▶ [Exercise objective]: Below are the records; copy each line in them that holds the word "application".

▬▬▬

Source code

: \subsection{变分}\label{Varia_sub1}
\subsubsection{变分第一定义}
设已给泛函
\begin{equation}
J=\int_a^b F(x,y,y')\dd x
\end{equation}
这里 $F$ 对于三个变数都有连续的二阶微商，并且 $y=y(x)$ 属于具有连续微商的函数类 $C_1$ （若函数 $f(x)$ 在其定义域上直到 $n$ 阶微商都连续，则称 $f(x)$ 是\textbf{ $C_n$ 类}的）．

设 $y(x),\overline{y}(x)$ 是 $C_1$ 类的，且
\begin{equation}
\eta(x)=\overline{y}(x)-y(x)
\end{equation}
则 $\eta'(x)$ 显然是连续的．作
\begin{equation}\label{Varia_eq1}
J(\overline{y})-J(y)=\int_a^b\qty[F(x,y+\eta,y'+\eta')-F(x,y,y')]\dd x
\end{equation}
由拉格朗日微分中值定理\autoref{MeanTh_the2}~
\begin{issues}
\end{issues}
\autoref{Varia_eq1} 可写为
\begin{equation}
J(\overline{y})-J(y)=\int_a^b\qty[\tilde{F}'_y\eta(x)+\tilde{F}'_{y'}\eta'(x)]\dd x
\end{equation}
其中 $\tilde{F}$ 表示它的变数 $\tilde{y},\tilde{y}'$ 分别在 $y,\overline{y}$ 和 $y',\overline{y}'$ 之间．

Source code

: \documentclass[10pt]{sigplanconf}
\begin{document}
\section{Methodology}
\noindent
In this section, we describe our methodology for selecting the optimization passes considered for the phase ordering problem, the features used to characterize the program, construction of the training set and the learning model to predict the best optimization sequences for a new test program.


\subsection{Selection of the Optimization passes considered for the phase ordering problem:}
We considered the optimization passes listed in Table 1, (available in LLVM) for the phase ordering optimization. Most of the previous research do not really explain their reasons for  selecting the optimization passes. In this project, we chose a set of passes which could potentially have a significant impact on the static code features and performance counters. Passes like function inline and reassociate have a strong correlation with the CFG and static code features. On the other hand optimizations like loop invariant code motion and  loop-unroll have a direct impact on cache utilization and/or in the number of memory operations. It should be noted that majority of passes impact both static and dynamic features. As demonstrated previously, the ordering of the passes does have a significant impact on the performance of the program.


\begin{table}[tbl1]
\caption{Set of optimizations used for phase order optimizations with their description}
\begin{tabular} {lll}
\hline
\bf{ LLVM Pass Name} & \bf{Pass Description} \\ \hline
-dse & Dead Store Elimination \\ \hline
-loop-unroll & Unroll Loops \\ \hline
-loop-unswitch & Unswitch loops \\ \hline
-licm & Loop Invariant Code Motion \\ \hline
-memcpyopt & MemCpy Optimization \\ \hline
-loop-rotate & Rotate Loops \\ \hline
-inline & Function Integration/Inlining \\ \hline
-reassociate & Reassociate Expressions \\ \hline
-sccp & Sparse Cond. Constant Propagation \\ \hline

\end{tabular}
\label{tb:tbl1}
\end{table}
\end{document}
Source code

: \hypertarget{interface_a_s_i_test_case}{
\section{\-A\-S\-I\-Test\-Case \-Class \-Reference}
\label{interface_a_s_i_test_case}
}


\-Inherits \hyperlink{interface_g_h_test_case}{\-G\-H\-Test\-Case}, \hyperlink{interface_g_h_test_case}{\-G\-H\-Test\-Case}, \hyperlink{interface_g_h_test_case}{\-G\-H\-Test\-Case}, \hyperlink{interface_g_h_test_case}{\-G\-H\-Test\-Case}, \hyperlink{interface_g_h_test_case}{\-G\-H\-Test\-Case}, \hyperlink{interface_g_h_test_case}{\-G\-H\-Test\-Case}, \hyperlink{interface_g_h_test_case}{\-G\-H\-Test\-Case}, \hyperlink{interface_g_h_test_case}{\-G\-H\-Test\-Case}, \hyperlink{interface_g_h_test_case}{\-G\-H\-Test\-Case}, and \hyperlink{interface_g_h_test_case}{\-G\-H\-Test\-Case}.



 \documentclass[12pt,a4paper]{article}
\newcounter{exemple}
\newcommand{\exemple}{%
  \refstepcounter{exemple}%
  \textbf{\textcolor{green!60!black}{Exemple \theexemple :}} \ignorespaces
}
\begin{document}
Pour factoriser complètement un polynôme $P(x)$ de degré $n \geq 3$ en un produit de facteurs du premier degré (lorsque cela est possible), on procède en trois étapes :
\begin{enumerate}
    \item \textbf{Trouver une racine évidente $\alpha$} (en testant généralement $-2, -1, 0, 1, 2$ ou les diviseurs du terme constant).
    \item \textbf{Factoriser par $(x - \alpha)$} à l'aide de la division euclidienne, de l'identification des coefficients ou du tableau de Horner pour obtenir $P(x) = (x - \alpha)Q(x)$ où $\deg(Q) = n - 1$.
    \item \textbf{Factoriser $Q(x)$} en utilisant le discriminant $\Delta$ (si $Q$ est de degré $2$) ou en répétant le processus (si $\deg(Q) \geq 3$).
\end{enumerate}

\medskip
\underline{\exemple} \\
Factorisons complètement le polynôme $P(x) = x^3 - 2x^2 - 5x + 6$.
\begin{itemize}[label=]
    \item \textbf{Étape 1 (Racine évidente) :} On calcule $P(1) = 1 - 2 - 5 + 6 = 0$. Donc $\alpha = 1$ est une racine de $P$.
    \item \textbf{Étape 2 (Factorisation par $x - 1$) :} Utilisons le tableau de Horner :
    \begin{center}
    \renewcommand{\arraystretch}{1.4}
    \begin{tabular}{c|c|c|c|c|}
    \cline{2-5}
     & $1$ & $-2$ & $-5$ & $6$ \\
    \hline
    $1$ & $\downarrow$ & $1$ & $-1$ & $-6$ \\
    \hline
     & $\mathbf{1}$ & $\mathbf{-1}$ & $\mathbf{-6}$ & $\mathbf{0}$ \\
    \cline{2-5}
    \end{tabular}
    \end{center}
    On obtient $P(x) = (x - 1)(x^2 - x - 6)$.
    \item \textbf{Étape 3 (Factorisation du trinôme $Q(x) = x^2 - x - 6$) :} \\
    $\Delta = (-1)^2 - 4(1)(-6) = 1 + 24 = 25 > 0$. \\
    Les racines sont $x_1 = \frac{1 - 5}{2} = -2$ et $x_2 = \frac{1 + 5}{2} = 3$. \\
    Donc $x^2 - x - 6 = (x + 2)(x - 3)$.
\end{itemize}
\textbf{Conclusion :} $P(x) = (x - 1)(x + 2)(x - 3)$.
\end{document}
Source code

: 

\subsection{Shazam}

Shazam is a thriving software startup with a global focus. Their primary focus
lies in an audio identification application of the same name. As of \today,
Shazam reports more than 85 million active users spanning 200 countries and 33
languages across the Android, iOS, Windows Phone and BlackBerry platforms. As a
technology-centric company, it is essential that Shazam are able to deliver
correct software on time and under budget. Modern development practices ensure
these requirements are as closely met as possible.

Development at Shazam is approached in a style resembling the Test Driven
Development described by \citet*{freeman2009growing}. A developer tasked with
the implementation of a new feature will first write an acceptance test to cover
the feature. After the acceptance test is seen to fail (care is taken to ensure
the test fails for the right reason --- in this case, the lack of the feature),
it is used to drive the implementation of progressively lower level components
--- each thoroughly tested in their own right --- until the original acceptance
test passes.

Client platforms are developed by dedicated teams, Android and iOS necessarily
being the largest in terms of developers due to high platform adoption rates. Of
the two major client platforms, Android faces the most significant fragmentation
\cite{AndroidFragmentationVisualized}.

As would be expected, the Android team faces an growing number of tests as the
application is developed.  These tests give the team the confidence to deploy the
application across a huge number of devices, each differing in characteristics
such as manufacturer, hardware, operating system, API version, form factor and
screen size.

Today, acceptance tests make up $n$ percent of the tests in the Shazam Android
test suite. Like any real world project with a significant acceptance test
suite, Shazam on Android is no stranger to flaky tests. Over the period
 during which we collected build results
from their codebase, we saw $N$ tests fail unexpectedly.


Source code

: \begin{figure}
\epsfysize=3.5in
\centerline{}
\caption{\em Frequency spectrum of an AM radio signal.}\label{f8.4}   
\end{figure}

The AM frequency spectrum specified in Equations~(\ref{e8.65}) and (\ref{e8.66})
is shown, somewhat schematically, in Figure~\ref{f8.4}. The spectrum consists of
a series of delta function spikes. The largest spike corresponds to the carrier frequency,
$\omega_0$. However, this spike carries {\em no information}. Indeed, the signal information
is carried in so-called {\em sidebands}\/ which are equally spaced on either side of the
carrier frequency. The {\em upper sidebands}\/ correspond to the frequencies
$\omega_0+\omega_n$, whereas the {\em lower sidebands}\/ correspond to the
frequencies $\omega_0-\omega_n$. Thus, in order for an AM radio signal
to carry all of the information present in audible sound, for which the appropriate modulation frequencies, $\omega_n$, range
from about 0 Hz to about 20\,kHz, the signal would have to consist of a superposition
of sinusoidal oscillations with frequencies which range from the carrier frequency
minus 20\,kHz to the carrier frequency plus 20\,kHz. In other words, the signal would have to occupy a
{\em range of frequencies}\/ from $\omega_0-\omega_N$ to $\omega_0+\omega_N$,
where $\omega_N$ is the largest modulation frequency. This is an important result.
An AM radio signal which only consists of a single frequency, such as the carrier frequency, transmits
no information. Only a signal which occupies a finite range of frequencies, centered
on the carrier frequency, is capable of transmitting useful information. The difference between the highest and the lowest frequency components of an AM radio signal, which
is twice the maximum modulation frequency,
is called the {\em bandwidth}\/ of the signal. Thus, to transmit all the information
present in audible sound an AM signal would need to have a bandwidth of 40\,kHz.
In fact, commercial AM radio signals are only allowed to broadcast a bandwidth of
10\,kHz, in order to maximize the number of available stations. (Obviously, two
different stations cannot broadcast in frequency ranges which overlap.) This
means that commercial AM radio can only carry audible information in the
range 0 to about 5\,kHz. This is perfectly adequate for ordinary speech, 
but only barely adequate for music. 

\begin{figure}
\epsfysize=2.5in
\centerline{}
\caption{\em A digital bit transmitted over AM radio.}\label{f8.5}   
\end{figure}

▬▬▬

▶ [Response to this task]:
lies in an audio identification application of the same name. As of \today,
application is developed.  These tests give the team the confidence to deploy the
application across a huge number of devices, each differing in characteristics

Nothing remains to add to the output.